Data to use:
○ ○ ○
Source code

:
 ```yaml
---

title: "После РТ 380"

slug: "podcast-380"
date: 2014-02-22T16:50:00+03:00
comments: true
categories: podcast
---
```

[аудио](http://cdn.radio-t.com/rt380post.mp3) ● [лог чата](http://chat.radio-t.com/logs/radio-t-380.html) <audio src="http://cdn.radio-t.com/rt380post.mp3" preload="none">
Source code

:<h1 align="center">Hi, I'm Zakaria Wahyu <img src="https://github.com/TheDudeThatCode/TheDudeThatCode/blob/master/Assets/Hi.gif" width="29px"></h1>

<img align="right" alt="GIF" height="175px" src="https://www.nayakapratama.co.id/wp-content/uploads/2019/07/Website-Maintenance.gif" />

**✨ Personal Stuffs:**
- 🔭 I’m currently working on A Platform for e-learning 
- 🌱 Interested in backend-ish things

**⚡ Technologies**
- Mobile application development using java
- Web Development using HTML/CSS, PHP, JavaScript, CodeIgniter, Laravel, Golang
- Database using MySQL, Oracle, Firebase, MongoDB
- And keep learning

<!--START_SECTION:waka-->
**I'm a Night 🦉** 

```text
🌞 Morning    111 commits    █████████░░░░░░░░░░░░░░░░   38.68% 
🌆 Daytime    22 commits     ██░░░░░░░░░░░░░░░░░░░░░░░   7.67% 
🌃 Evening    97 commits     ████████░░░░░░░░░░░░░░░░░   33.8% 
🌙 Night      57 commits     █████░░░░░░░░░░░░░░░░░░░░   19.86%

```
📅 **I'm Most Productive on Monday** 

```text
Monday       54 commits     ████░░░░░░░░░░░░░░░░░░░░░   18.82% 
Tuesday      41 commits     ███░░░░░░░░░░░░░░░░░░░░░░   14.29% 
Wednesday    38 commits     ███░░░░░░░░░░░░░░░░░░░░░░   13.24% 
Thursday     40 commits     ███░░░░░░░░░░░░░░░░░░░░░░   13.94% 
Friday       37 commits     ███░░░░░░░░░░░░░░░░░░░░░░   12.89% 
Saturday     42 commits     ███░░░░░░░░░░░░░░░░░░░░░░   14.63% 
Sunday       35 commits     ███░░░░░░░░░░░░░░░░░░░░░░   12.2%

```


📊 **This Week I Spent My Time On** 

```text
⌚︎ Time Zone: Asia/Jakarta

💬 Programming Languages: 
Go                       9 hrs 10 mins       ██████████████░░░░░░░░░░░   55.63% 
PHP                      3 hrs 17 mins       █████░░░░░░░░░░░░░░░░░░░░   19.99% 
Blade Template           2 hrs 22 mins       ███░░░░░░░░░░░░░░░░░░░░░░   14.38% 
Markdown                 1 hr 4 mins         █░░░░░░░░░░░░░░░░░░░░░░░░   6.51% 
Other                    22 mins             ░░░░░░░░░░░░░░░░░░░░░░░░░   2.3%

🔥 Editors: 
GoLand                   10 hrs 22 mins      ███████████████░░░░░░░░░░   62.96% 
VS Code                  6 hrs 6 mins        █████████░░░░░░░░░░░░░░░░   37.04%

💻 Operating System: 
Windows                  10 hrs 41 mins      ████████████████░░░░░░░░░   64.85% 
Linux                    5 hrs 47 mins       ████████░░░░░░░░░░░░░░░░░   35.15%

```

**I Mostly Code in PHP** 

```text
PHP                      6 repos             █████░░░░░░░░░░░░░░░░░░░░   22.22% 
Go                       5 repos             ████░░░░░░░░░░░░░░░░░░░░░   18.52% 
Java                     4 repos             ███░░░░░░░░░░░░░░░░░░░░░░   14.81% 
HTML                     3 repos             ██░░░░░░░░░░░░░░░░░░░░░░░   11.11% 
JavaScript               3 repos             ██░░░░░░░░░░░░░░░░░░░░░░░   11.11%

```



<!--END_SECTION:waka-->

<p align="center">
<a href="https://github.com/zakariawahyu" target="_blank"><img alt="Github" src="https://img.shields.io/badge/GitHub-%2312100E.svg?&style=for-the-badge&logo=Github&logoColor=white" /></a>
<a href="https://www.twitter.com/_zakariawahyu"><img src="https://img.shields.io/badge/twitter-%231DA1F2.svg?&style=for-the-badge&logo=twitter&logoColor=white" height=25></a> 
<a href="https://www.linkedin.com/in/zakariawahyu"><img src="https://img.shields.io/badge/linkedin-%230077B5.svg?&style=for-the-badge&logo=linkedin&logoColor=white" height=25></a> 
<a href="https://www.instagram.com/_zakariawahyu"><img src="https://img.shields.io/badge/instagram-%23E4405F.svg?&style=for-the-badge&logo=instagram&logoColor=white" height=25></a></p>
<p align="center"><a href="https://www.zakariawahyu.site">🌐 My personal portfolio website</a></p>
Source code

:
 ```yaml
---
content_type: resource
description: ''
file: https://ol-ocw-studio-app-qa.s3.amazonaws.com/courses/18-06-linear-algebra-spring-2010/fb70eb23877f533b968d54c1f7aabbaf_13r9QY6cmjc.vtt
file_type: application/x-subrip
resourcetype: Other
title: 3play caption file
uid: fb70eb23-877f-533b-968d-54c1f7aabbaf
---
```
○ ○ ○
What needs to be done: All of the entries should be written out again exactly.

Answer for this exercise:
Source code

:
 ```yaml
---

title: "После РТ 380"

slug: "podcast-380"
date: 2014-02-22T16:50:00+03:00
comments: true
categories: podcast
---
```

[аудио](http://cdn.radio-t.com/rt380post.mp3) ● [лог чата](http://chat.radio-t.com/logs/radio-t-380.html) <audio src="http://cdn.radio-t.com/rt380post.mp3" preload="none">
Source code

:<h1 align="center">Hi, I'm Zakaria Wahyu <img src="https://github.com/TheDudeThatCode/TheDudeThatCode/blob/master/Assets/Hi.gif" width="29px"></h1>

<img align="right" alt="GIF" height="175px" src="https://www.nayakapratama.co.id/wp-content/uploads/2019/07/Website-Maintenance.gif" />

**✨ Personal Stuffs:**
- 🔭 I’m currently working on A Platform for e-learning 
- 🌱 Interested in backend-ish things

**⚡ Technologies**
- Mobile application development using java
- Web Development using HTML/CSS, PHP, JavaScript, CodeIgniter, Laravel, Golang
- Database using MySQL, Oracle, Firebase, MongoDB
- And keep learning

<!--START_SECTION:waka-->
**I'm a Night 🦉** 

```text
🌞 Morning    111 commits    █████████░░░░░░░░░░░░░░░░   38.68% 
🌆 Daytime    22 commits     ██░░░░░░░░░░░░░░░░░░░░░░░   7.67% 
🌃 Evening    97 commits     ████████░░░░░░░░░░░░░░░░░   33.8% 
🌙 Night      57 commits     █████░░░░░░░░░░░░░░░░░░░░   19.86%

```
📅 **I'm Most Productive on Monday** 

```text
Monday       54 commits     ████░░░░░░░░░░░░░░░░░░░░░   18.82% 
Tuesday      41 commits     ███░░░░░░░░░░░░░░░░░░░░░░   14.29% 
Wednesday    38 commits     ███░░░░░░░░░░░░░░░░░░░░░░   13.24% 
Thursday     40 commits     ███░░░░░░░░░░░░░░░░░░░░░░   13.94% 
Friday       37 commits     ███░░░░░░░░░░░░░░░░░░░░░░   12.89% 
Saturday     42 commits     ███░░░░░░░░░░░░░░░░░░░░░░   14.63% 
Sunday       35 commits     ███░░░░░░░░░░░░░░░░░░░░░░   12.2%

```


📊 **This Week I Spent My Time On** 

```text
⌚︎ Time Zone: Asia/Jakarta

💬 Programming Languages: 
Go                       9 hrs 10 mins       ██████████████░░░░░░░░░░░   55.63% 
PHP                      3 hrs 17 mins       █████░░░░░░░░░░░░░░░░░░░░   19.99% 
Blade Template           2 hrs 22 mins       ███░░░░░░░░░░░░░░░░░░░░░░   14.38% 
Markdown                 1 hr 4 mins         █░░░░░░░░░░░░░░░░░░░░░░░░   6.51% 
Other                    22 mins             ░░░░░░░░░░░░░░░░░░░░░░░░░   2.3%

🔥 Editors: 
GoLand                   10 hrs 22 mins      ███████████████░░░░░░░░░░   62.96% 
VS Code                  6 hrs 6 mins        █████████░░░░░░░░░░░░░░░░   37.04%

💻 Operating System: 
Windows                  10 hrs 41 mins      ████████████████░░░░░░░░░   64.85% 
Linux                    5 hrs 47 mins       ████████░░░░░░░░░░░░░░░░░   35.15%

```

**I Mostly Code in PHP** 

```text
PHP                      6 repos             █████░░░░░░░░░░░░░░░░░░░░   22.22% 
Go                       5 repos             ████░░░░░░░░░░░░░░░░░░░░░   18.52% 
Java                     4 repos             ███░░░░░░░░░░░░░░░░░░░░░░   14.81% 
HTML                     3 repos             ██░░░░░░░░░░░░░░░░░░░░░░░   11.11% 
JavaScript               3 repos             ██░░░░░░░░░░░░░░░░░░░░░░░   11.11%

```



<!--END_SECTION:waka-->

<p align="center">
<a href="https://github.com/zakariawahyu" target="_blank"><img alt="Github" src="https://img.shields.io/badge/GitHub-%2312100E.svg?&style=for-the-badge&logo=Github&logoColor=white" /></a>
<a href="https://www.twitter.com/_zakariawahyu"><img src="https://img.shields.io/badge/twitter-%231DA1F2.svg?&style=for-the-badge&logo=twitter&logoColor=white" height=25></a> 
<a href="https://www.linkedin.com/in/zakariawahyu"><img src="https://img.shields.io/badge/linkedin-%230077B5.svg?&style=for-the-badge&logo=linkedin&logoColor=white" height=25></a> 
<a href="https://www.instagram.com/_zakariawahyu"><img src="https://img.shields.io/badge/instagram-%23E4405F.svg?&style=for-the-badge&logo=instagram&logoColor=white" height=25></a></p>
<p align="center"><a href="https://www.zakariawahyu.site">🌐 My personal portfolio website</a></p>
Source code

:
 ```yaml
---
content_type: resource
description: ''
file: https://ol-ocw-studio-app-qa.s3.amazonaws.com/courses/18-06-linear-algebra-spring-2010/fb70eb23877f533b968d54c1f7aabbaf_13r9QY6cmjc.vtt
file_type: application/x-subrip
resourcetype: Other
title: 3play caption file
uid: fb70eb23-877f-533b-968d-54c1f7aabbaf
---
```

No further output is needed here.